Since 2010, the Society of Architectural Historians has honored individual professionals for their stellar achievements in architectural practice and academia in the yearly Awards for Architectural Excellence. This year's awards went to architects Carol Ross Barney, Stuart Cohen, Julie Hacker, and Oswaldo Ortega.
The recipients will be presented with their awards during the SAH's 10th annual Awards Gala on November 8.
Read on to learn more about the 2019 recipients.
Award for Excellence in Design, Leadership and Service: Carol Ross Barney, Design Principal, Ross Barney Architects
Carol Ross Barney, FAIA, has been in the vanguard of civic space design since founding Ross Barney Architects in 1981. With a career that spans over 40 years, Ross Barney has made significant contributions to the built environment, the profession, and architectural education. As an architect, urbanist, mentor, and educator, she has relentlessly advocated that excellent design is a right, not a privilege. Her body of work occupies a unique place within the panorama of contemporary architecture, being exclusively composed of work in the public realm.
Ross Barney is a graduate of the University of Illinois. Following graduation, she served as a U.S. Peace Corps volunteer in Costa Rica planning national parks. She teaches an advanced Design Studio at IIT and serves on their College Board of Overseers. Ross Barney’s work has been honored with over 100 major design awards. Her notable projects include the McDonalds’ Chicago Flagship Restaurant, CTA Cermak-McCormick Place and CTA Morgan Street Stations, Jewish Reconstructionist Congregation Synagogue, Oklahoma City Federal Building, and the MultiModal Terminal at O’Hare International Airport, to name a few. She is also currently working on the Chicago Rivers
Award for Excellence in Design, Academics and Scholarship: Stuart Cohen, FAIA, and Julie Hacker, FAIA Partners, Stuart Cohen & Julie Hacker Architects
Stuart Cohen, FAIA, and Julie Hacker, FAIA, are a husband and wife team with a practice that specializes in residential design. They have been working together for over thirty years. Cohen and Hacker continue to actively produce architectural programs, lectures and symposia, for different organizations locally and nationally.
Cohen is a graduate of Cornell University and worked in New York for Philip Johnson. He is professor of architecture emeritus at the University of Illinois Chicago and is the author of three books on Chicago’s historic residential architecture. He is the 2018 recipient of an Arthur Ross Award for writing and history from the Institute of Classical Architecture and Art.
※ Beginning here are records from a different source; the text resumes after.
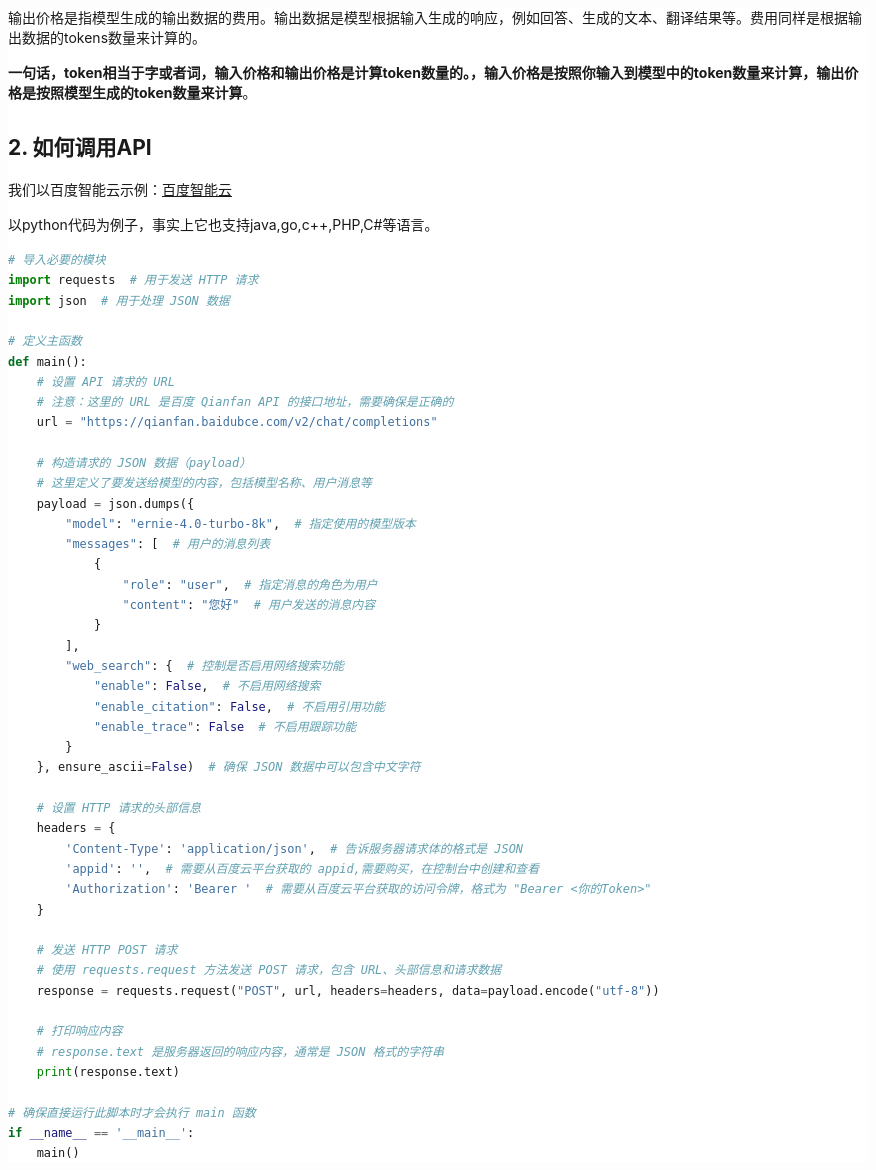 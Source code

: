 输出价格是指模型生成的输出数据的费用。输出数据是模型根据输入生成的响应，例如回答、生成的文本、翻译结果等。费用同样是根据输出数据的tokens数量来计算的。

**一句话，token相当于字或者词，输入价格和输出价格是计算token数量的。，输入价格是按照你输入到模型中的token数量来计算，输出价格是按照模型生成的token数量来计算**。

## 2. 如何调用API

我们以百度智能云示例：[百度智能云](https://cloud.baidu.com/doc/API/index.html)

以python代码为例子，事实上它也支持java,go,c++,PHP,C#等语言。

```python
# 导入必要的模块
import requests  # 用于发送 HTTP 请求
import json  # 用于处理 JSON 数据

# 定义主函数
def main():
    # 设置 API 请求的 URL
    # 注意：这里的 URL 是百度 Qianfan API 的接口地址，需要确保是正确的
    url = "https://qianfan.baidubce.com/v2/chat/completions"
    
    # 构造请求的 JSON 数据（payload）
    # 这里定义了要发送给模型的内容，包括模型名称、用户消息等
    payload = json.dumps({
        "model": "ernie-4.0-turbo-8k",  # 指定使用的模型版本
        "messages": [  # 用户的消息列表
            {
                "role": "user",  # 指定消息的角色为用户
                "content": "您好"  # 用户发送的消息内容
            }
        ],
        "web_search": {  # 控制是否启用网络搜索功能
            "enable": False,  # 不启用网络搜索
            "enable_citation": False,  # 不启用引用功能
            "enable_trace": False  # 不启用跟踪功能
        }
    }, ensure_ascii=False)  # 确保 JSON 数据中可以包含中文字符

    # 设置 HTTP 请求的头部信息
    headers = {
        'Content-Type': 'application/json',  # 告诉服务器请求体的格式是 JSON
        'appid': '',  # 需要从百度云平台获取的 appid,需要购买，在控制台中创建和查看
        'Authorization': 'Bearer '  # 需要从百度云平台获取的访问令牌，格式为 "Bearer <你的Token>"
    }
    
    # 发送 HTTP POST 请求
    # 使用 requests.request 方法发送 POST 请求，包含 URL、头部信息和请求数据
    response = requests.request("POST", url, headers=headers, data=payload.encode("utf-8"))
    
    # 打印响应内容
    # response.text 是服务器返回的响应内容，通常是 JSON 格式的字符串
    print(response.text)

# 确保直接运行此脚本时才会执行 main 函数
if __name__ == '__main__':
    main()
```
Hacker is a graduate of Wesleyan University and of the School of Architecture at the University of Illinois Chicago. She is a recipient of a Chicago Women in Architecture Award and worked for the firms of Booth Hansen and Hammond Beeby and Babka. She is a Preservation Commissioner for the City of Evanston and sits on the Board of the nonprofit “Across the Table.” She was a co-founder of the Chicago Chapter AIA CRAN (Custom Residential Architecture Network), is currently a co-chair of the local chapter and serves on CRAN’s National Steering Committee.
Pathfinder Award: Oswaldo Ortega, AIA, LEED, AP
Oswaldo Ortega, AIA, is an associate in the Chicago office of Gensler, where he has led master planning studies and architectural and interior projects, both locally and globally. In 2019 Ortega received an AIA Young Architects Award for his exceptional leadership in the field and visionary development of programs that foster the next generation of design professionals. Drawing on values he learned from his parents, who immigrated to the United States from the Dominican Republic shortly before his birth, Ortega has pursued architecture steadfastly while making time to support the underserved. Beginning in 2003, with his founding of the Society of Multicultural Architects & Designers while a student at Syracuse University, he has continued to develop initiatives that serve communities and diversify the profession.
During his tenure as the president of the Illinois chapter of The National Organization of Minority Architects (NOMA), Ortega expanded and restructured I-NOMA’s Project Pipeline, a program that exposes minority students from underserved communities to the architecture profession beginning at age 10 and supports their development through to their licensure exams. Using the city of Chicago as a classroom, Project Pipeline connects local youth with architects and planners to provides them with hands-on experience through field trips, workshops, speaking engagements, career days, and a four-day Architectural Summer Camp. SAH first became acquainted with Ortega when it sponsored the 2016 Project Pipeline Architectural Summer Camp. At the time, he was revamping the curriculum to introduce students to the extraordinary architecture on Chicago university campuses such as the Illinois Institute of Technology and the University of Chicago.
Most recently, Ortega was the project architect for the Johnson controls Asian Regional Headquarters in Shanghai, coordinating the efforts of the Gensler’s Chicago and Shanghai offices. Ortega represented the firm during 11 trips to Shanghai, establishing himself as a critical team member and client contact.